Le figlie dell’uomo
Oslo, gennaio 2050
Svein Olsen staccò gli occhi dallo spartito per vagare con lo sguardo dalla finestra dello studio.
Dal terzo piano, al di là del canale, la straordinaria struttura del Teatro dell’Opera dominava l’orizzonte.
L’ultimo accordo risuonò nella stanza. Le mani lasciarono la tastiera del pianoforte con un certo molle abbandono. La mente girava a vuoto, insistentemente fissa sul movimento che aveva appena composto.
No, non c’era ancora. Non era quello il tema giusto per il balletto a cui stava lavorando da quasi un anno. Il resto andava bene. L’ouverture, il tema principale e quello secondario che si intrecciavano, i sottili fili musicali sapientemente intessuti in attesa del finale.
Era quello che mancava. Un finale degno, epico e commovente. Capace di fare piangere il pubblico ed estasiare i musicofili. Il suo ultimo lavoro. Il suo capolavoro.
La musica che aveva composto era suonata e apprezzata ovunque. Tutti i grandi teatri aspettavano la sua ultima creazione per applaudirla e celebrarlo come il più grande compositore del secolo. Ma, pensò alzandosi dallo sgabello, ancora mancava qualcosa. L’ispirazione non era più quella di un tempo.
Da giovane aveva tenuto con il fiato sospeso vastissime platee. Adesso era solo un vecchio che cercava a malapena di restare al passo con se stesso.

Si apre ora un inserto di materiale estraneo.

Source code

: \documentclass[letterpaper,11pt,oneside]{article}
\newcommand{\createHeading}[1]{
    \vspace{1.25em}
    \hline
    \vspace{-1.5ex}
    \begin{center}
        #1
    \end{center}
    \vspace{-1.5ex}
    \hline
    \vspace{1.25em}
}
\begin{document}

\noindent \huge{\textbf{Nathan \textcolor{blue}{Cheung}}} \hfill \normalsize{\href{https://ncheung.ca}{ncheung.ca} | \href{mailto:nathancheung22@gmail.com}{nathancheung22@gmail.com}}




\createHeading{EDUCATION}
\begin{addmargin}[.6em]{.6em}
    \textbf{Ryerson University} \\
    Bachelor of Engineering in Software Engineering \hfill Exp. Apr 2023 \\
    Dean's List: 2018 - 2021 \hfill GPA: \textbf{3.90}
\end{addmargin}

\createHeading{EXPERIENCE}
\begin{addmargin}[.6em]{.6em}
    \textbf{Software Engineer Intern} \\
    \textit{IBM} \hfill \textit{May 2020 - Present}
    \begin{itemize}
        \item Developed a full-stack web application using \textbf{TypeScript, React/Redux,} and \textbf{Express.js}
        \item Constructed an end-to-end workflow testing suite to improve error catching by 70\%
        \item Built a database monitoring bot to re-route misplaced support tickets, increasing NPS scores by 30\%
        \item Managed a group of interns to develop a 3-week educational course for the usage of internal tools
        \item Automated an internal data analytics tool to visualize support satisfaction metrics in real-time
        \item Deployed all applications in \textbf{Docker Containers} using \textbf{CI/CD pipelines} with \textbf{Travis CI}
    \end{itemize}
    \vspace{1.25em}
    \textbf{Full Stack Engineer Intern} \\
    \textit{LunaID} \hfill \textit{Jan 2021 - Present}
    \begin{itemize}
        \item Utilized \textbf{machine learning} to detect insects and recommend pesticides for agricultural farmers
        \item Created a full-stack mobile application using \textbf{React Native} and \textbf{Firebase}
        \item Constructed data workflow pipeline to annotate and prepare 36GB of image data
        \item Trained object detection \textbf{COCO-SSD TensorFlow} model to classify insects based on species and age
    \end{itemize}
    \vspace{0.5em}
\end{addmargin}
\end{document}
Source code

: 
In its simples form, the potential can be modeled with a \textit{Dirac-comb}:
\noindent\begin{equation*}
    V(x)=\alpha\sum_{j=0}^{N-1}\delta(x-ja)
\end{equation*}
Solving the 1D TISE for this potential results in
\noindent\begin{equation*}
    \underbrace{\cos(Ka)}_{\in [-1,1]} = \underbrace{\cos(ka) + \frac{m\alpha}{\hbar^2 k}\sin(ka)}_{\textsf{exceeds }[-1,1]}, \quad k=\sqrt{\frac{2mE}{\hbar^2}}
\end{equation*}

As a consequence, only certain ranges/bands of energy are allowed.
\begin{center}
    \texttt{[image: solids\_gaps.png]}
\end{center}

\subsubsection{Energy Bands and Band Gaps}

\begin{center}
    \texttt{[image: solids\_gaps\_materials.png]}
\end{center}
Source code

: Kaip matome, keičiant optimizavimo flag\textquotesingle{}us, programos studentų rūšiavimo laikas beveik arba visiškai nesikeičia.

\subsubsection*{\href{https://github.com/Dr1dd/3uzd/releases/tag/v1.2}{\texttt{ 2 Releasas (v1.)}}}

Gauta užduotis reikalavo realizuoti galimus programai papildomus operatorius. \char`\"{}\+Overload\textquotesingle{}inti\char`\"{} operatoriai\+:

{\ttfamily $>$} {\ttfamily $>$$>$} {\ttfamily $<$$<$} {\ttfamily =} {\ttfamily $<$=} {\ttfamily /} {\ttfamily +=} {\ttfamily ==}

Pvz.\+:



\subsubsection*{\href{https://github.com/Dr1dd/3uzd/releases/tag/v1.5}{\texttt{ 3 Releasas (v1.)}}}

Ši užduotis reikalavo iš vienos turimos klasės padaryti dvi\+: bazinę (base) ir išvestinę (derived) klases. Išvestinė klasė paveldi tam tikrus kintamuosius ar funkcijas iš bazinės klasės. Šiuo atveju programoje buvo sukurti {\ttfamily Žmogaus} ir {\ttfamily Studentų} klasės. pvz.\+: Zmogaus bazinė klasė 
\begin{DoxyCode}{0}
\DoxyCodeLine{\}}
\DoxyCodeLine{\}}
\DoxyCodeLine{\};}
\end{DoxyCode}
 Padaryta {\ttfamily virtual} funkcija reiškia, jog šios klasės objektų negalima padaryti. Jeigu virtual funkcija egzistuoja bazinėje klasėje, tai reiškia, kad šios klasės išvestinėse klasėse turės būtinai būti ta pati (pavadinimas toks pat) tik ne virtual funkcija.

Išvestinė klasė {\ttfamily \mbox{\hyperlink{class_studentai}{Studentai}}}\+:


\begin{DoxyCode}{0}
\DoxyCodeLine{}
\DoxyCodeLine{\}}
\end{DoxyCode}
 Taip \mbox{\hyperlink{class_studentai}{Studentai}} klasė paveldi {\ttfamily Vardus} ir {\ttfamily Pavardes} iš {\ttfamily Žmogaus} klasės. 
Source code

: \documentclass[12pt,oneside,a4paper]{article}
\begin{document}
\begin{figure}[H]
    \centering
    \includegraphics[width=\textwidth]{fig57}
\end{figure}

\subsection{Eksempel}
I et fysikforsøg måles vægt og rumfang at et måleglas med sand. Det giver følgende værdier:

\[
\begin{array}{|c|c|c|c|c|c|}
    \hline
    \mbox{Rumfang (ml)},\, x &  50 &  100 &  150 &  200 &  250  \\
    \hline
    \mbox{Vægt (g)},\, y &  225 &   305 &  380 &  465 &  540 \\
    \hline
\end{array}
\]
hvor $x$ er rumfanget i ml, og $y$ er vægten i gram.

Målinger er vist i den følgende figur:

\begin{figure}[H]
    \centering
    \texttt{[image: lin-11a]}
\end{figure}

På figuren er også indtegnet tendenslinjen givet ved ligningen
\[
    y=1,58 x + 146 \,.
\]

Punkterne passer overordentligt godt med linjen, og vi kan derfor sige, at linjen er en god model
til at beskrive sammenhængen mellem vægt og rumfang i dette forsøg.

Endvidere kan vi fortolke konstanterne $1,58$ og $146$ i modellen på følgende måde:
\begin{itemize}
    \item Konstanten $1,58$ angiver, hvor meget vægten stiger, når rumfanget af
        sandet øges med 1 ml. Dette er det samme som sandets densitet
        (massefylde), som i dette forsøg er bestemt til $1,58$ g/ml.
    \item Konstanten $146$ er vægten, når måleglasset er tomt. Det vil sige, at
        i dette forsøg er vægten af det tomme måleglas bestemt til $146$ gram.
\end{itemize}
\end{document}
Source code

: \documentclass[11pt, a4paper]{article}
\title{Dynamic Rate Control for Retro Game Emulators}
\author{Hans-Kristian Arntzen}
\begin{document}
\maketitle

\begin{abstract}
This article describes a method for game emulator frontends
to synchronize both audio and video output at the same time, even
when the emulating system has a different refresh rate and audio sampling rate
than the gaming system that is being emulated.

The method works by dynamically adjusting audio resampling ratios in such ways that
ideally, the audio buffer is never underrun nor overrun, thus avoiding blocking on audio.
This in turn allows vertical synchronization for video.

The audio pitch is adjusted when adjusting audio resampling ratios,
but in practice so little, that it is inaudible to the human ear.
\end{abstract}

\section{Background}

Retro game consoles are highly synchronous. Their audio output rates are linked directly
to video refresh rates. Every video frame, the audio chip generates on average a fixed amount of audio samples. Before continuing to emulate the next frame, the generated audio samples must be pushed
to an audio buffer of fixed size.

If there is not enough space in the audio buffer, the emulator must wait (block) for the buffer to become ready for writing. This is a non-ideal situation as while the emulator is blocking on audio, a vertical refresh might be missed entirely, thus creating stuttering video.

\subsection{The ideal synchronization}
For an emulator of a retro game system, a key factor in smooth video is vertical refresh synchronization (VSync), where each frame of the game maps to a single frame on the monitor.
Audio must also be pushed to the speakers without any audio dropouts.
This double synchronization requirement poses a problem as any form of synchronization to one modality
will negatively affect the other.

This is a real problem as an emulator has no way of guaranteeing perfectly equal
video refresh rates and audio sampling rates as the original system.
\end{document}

Aprì la grande porta a vetri e uscì sul terrazzo. Il vento si era placato e un pallido tramonto illuminava gli edifici lontani. La sua città, da qualche tempo preda di un’inquietudine oscura e stravolgente. La sera prima, rientrando nell’appartamento, aveva distrattamente acceso la TV mentre le sirene delle ambulanze urlavano nella strada, attraversando le mura del caseggiato.
Il notiziario stava ancora diffondendo le stesse notizie dei giorni precedenti: «… dell’Interno invita tutti i cittadini a non uscire se non per gravi motivi e a non frequentare luoghi affollati fino a quando la situazione non sarà rientrata nella normalità. Segnalazioni di nuovi focolai sono state diramate dalle agenzie svedesi. Anche in Finlandia…»
Per lui, non erano altro che notizie che vagavano nell’etere. Da tempo disdegnava la compagnia degli altri esseri umani che trovava perlopiù inutili e volgari. Non si era mai sposato se non con la sua arte. Quell’arte che ora lo stava tradendo.
Cercò, nel freddo autunnale della terrazza, uno stimolo per la sua ispirazione. Un ultimo sguardo verso il fiume che si stava orlando delle luci dei lampioni, poi rientrò rapidamente, lasciando le ante della finestra semiaperte. Lasciò fuori il mondo e si rimise al piano.
Posò la mano destra sulla tastiera del suo Steinway a coda e… un violento dolore alla testa gli tolse il fiato e la forza dalle braccia. Vacillò e cadde dallo sgabello. Un dolore terribile, simile a uno smembramento. Durò pochi atroci secondi. Poi di colpo cessò.
Non fece in tempo a respirare che ebbe l’intuizione. Le note, la musica che cercava da tanto tempo. Era Dio.
Ora poteva completare l’opera immortale che aveva sognato. Si rialzò, pervaso da un furore creativo che gli era sconosciuto. Ma che cosa aveva scritto fino ad allora? Cos’erano quelle misere pagine di musica sul suo leggio? Via, via!
Un’opera nuova si era manifestata al suo intelletto direttamente dall’Empireo. Senza neanche suonare una nota, si buttò forsennatamente sulle risme di carta da musica intatta che si trovavano in attesa sul pianoforte, vergando note come fossero lettere di un poema, gettandosi nella composizione con ardore divino.
Quando entrarono per portargli la cena come avevano sempre fatto in quegli ultimi anni, i domestici lo trovarono così, riverso tra le sue carte scompaginate, in una stanza alla mercé del vento che si era alzato furioso sul far della sera. Il corpo coperto da striature rossastre e un sorriso estatico sul volto.